I’m one of those people standing at this intersection. Using AI and holding crypto every day. Honestly, half a year ago, I didn’t think these two worlds would get this close.
In Closing
The word “Token” has completely different meanings in different contexts. But language is prescient. Maybe when two completely different fields coincidentally choose the same word to describe their core mechanism, they were always destined to come together.
I’m not going to tell you what to buy or what to invest in.
But if you’re interested in both AI and crypto, now is probably a time worth observing carefully. Not because some coin is going to pump, but because something structural is happening underneath — compute is becoming a commodity that can be traded on the blockchain, and AI is the biggest buyer of this commodity.
How this develops, I don’t know either.

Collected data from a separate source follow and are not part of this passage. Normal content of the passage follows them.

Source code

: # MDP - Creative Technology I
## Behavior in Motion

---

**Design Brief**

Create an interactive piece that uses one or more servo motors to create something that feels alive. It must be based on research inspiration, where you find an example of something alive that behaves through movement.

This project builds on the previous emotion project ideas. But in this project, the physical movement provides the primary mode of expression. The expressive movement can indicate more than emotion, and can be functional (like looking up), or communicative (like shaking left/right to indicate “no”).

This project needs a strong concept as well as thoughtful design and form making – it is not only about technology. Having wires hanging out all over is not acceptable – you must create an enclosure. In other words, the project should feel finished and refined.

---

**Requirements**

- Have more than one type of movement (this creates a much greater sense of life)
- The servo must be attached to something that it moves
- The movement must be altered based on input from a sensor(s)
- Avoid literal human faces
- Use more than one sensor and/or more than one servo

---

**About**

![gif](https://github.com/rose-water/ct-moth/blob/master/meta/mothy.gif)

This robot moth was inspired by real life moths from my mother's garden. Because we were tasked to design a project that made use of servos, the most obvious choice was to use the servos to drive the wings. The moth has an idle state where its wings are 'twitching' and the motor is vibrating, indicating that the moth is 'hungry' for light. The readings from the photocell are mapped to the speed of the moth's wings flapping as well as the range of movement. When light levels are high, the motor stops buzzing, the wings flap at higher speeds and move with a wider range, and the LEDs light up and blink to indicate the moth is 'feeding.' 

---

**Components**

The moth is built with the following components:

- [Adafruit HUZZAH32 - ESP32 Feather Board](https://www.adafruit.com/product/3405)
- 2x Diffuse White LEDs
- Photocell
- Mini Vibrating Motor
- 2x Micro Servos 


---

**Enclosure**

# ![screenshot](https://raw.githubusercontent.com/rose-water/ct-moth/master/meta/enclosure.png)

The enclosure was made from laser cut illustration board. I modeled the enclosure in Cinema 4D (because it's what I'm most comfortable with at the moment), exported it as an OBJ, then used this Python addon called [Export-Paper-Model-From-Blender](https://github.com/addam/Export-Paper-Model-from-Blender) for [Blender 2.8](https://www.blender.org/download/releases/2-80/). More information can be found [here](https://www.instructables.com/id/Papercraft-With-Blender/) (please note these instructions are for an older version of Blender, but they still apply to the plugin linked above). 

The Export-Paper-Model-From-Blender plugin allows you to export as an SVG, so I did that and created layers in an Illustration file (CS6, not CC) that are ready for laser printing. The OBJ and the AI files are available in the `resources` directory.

But I’ll keep watching.
FAQ
What’s the difference between AI tokens and crypto tokens?
Crypto tokens are digital assets on the blockchain representing value or rights. AI tokens are the smallest computational units that text gets broken down into, used to calculate model inference usage and fees. They share the same name but have different natures. However, they’re gradually intersecting through mechanisms like DePIN.
How big is the AI inference market right now?
Analysts estimate the global AI inference market size to be between $100B and $125B in 2025, with a CAGR of about 13% to 19%, projected to exceed $250B by 2030. Inference accounts for the vast majority of AI compute demand, and this proportion is still increasing as model prices drop and use cases expand.
Why do AI model prices keep dropping?